- Freighters say direct flights between Nairobi and New York will boost business because of the lower charges for cargo.
- The 16-hour flight cuts the long times passengers have had to endure through transit airports in different continents.
- In Africa, only Morocco, Cape Verde, Senegal, Ghana, Nigeria, Ethiopia, and South Africa have direct flights to the US.
Kenya’s decade-long journey towards achieving direct flights between Nairobi and New York has finally been achieved, with the inaugural Kenya Airways flight expected to touch down in the US Monday, marking a major milestone in the country’s aviation industry.
The development, which makes Kenya the eighth country on the continent and the first in East Africa to operate direct flights to the US, is seen as a boost to the country’s economy, with focus on trade and tourism.
In Africa, only Morocco, Cape Verde, Senegal, Ghana, Nigeria, Ethiopia, and South Africa have direct flights to the US.
The 16-hour flight cuts the long times passengers have had to endure through transit airports in different continents.
“This has come at the right time for us as we are no longer going to endure the challenges of delay that comes with connecting flights to get home,” said Mr Elly Kemboi a Kenyan living in Ithaca, New York.
Mr Kemboi, however, says Kenya Airways should maintain low fares to attract more passengers who might opt to use other airlines because of the cost.
Direct flight to the US is good news to the horticulture industry, which has for long been eyeing to expand the share of the American market.
“The US is a huge opportunity for Kenya and indeed eastern Africa.
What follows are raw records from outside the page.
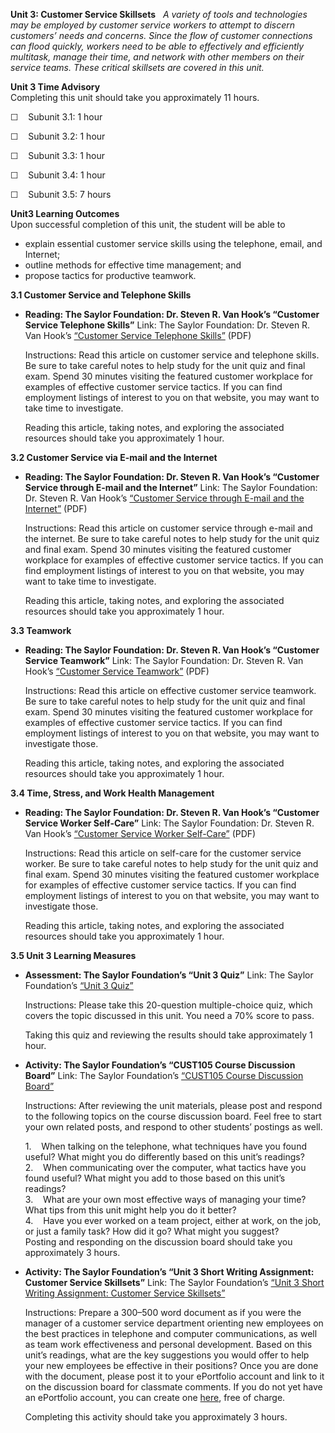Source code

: **Unit 3: Customer Service Skillsets** <span id="3"></span> 
*A variety of tools and technologies may be employed by customer service
workers to attempt to discern customers’ needs and concerns. Since the
flow of customer connections can flood quickly, workers need to be able
to effectively and efficiently multitask, manage their time, and network
with other members on their service teams. These critical skillsets are
covered in this unit.*

**Unit 3 Time Advisory**  
Completing this unit should take you approximately 11 hours.  
  
 ☐    Subunit 3.1: 1 hour  
  
 ☐    Subunit 3.2: 1 hour  
  
 ☐    Subunit 3.3: 1 hour  
  
 ☐    Subunit 3.4: 1 hour  
  
 ☐    Subunit 3.5: 7 hours

**Unit3 Learning Outcomes**  
Upon successful completion of this unit, the student will be able to
-   explain essential customer service skills using the telephone,
    email, and Internet;
-   outline methods for effective time management; and
-   propose tactics for productive teamwork.

**3.1 Customer Service and Telephone Skills** <span id="3.1"></span> 
-   **Reading: The Saylor Foundation: Dr. Steven R. Van Hook’s “Customer
    Service Telephone Skills”**
    Link: The Saylor Foundation: Dr. Steven R. Van Hook’s [“Customer
    Service Telephone
    Skills”](http://www.saylor.org/site/wp-content/uploads/2013/03/CUST105-3.1-FINAL.pdf)
    (PDF)  
      
     Instructions: Read this article on customer service and telephone
    skills. Be sure to take careful notes to help study for the unit
    quiz and final exam. Spend 30 minutes visiting the featured customer
    workplace for examples of effective customer service tactics. If you
    can find employment listings of interest to you on that website, you
    may want to take time to investigate.  
      
     Reading this article, taking notes, and exploring the associated
    resources should take you approximately 1 hour.

**3.2 Customer Service via E-mail and the Internet** <span
id="3.2"></span> 
-   **Reading: The Saylor Foundation: Dr. Steven R. Van Hook’s “Customer
    Service through E-mail and the Internet”**
    Link: The Saylor Foundation: Dr. Steven R. Van Hook’s [“Customer
    Service through E-mail and the
    Internet”](http://www.saylor.org/site/wp-content/uploads/2013/03/CUST105-3.2-FINAL.pdf)
    (PDF)  
      
     Instructions: Read this article on customer service through e-mail
    and the internet. Be sure to take careful notes to help study for
    the unit quiz and final exam. Spend 30 minutes visiting the featured
    customer workplace for examples of effective customer service
    tactics. If you can find employment listings of interest to you on
    that website, you may want to take time to investigate.  
      
     Reading this article, taking notes, and exploring the associated
    resources should take you approximately 1 hour.

**3.3 Teamwork** <span id="3.3"></span> 
-   **Reading: The Saylor Foundation: Dr. Steven R. Van Hook’s “Customer
    Service Teamwork”**
    Link: The Saylor Foundation: Dr. Steven R. Van Hook’s [“Customer
    Service
    Teamwork”](http://www.saylor.org/site/wp-content/uploads/2013/03/CUST105-3.3-FINAL.pdf)
    (PDF)  
      
     Instructions: Read this article on effective customer service
    teamwork. Be sure to take careful notes to help study for the unit
    quiz and final exam. Spend 30 minutes visiting the featured customer
    workplace for examples of effective customer service tactics. If you
    can find employment listings of interest to you on that website, you
    may want to investigate those.  
      
     Reading this article, taking notes, and exploring the associated
    resources should take you approximately 1 hour.

**3.4 Time, Stress, and Work Health Management** <span id="3.4"></span> 
-   **Reading: The Saylor Foundation: Dr. Steven R. Van Hook’s “Customer
    Service Worker Self-Care”**
    Link: The Saylor Foundation: Dr. Steven R. Van Hook’s [“Customer
    Service Worker
    Self-Care”](http://www.saylor.org/site/wp-content/uploads/2013/03/CUST105-3.4-FINAL.pdf)
    (PDF)  
      
     Instructions: Read this article on self-care for the customer
    service worker. Be sure to take careful notes to help study for the
    unit quiz and final exam. Spend 30 minutes visiting the featured
    customer workplace for examples of effective customer service
    tactics. If you can find employment listings of interest to you on
    that website, you may want to investigate those.  
      
     Reading this article, taking notes, and exploring the associated
    resources should take you approximately 1 hour.

**3.5 Unit 3 Learning Measures** <span id="3.5"></span> 
-   **Assessment: The Saylor Foundation’s “Unit 3 Quiz”**
    Link: The Saylor Foundation’s [“Unit 3
    Quiz”](http://school.saylor.org/mod/quiz/view.php?id=1296)  
      
     Instructions: Please take this 20-question multiple-choice quiz,
    which covers the topic discussed in this unit. You need a 70% score
    to pass.  
      
     Taking this quiz and reviewing the results should take
    approximately 1 hour.

-   **Activity: The Saylor Foundation’s “CUST105 Course Discussion
    Board”**
    Link: The Saylor Foundation’s [“CUST105 Course Discussion
    Board”](http://forums.saylor.org/forum/certification/cust105/)  
      
     Instructions: After reviewing the unit materials, please post and
    respond to the following topics on the course discussion board. Feel
    free to start your own related posts, and respond to other students’
    postings as well.  
      
     1.    When talking on the telephone, what techniques have you found
    useful? What might you do differently based on this unit’s
    readings?  
     2.    When communicating over the computer, what tactics have you
    found useful? What might you add to those based on this unit’s
    readings?  
     3.    What are your own most effective ways of managing your time?
    What tips from this unit might help you do it better?  
     4.    Have you ever worked on a team project, either at work, on
    the job, or just a family task? How did it go? What might you
    suggest?  
     Posting and responding on the discussion board should take you
    approximately 3 hours.

-   **Activity: The Saylor Foundation’s “Unit 3 Short Writing
    Assignment: Customer Service Skillsets”**
    Link: The Saylor Foundation’s [“Unit 3 Short Writing Assignment:
    Customer Service
    Skillsets”](http://forums.saylor.org/forum/certification/cust105/)  
      
     Instructions: Prepare a 300–500 word document as if you were the
    manager of a customer service department orienting new employees on
    the best practices in telephone and computer communications, as well
    as team work effectiveness and personal development. Based on this
    unit’s readings, what are the key suggestions you would offer to
    help your new employees be effective in their positions? Once you
    are done with the document, please post it to your ePortfolio
    account and link to it on the discussion board for classmate
    comments. If you do not yet have an ePortfolio account, you can
    create one [here](http://eportfolio.saylor.org/), free of charge.  
      
     Completing this activity should take you approximately 3 hours.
The market demands are high in terms of volumes and consistency. As a strong player in the region, Kenya stands to benefit from the neighbours to ensure consistent supply all year round because of the direct flight,” says Ms Jane Ngige, chief executive of Kenya Horticulture Council.
“Fortunately Kenyan flowers have no market access challenges into the USA. It is quota and duty free. In addition, there are no requirements for Pest Risk Analysis (PRA),” she added.
Ms Ngige said Kenya’s hybrid and spray roses do not compete with the large, long stem roses from Ecuador and Columbia and this will give Kenya an edge in the US market.
She said direct flights will reduce freight costs to improve competitiveness. “Ethiopia flies direct to the US; farmers get subsidies, giving Kenya stiff competition. But subsidies are not sustainable in the long run.”
The new development will see expansion on other products such as vegetables, baby carrots, baby corn, French beans and snap peas, which have already undergone PRA and have been cleared for entry into the USA.
She said the greatest opportunities lies in Kenyans living and working in the States as they could be productive partners in marketing the country’s products based on their knowledge and understanding of the American terrain in terms of consumers’ trends and behaviour.
Freighters said direct flights between the two countries would immensely boost trade through lower charges.
Direct flights will save up to 20 per cent on cargo operation costs, making Kenya’s goods competitive in America, they said.
Freighters have had to make stopovers in Europe or the Middle East before proceeding to the US, compromising the quality of perishable goods.
The granting of International Aviation Safety Assessment (Category 1) in February, 2017, was the culmination of a long journey that started way back in 2010 by the Kenya Civil Aviation Authority.
The Category 1 is granted by the Federal Aviation Administration (FAA) to States that have demonstrated effective implementation of International Civil Aviation (ICAO) Standards and Recommended Practices. Category 1, allows a state to establish (through its national airline or nominated carriers) direct flights to the USA.
“In the conduct of IASA audits, the FAA is guided by ICAO requirements, these requirements focus on areas of personnel licensing, operation of aircraft and airworthiness” said Mr Gilbert Kibe, the director-general of KCAA.
The requirements were aimed at assessing the Kenyan Civil Aviation oversight system to ensure that it is established and implemented in accordance with ICAO requirements and that it provides effective oversight on Kenyan operators to guarantee safety while operating in the US.
Throughout the process, FAA provided technical support to Kenya in facilitating skill and knowledge enhancement and also understanding of international requirements.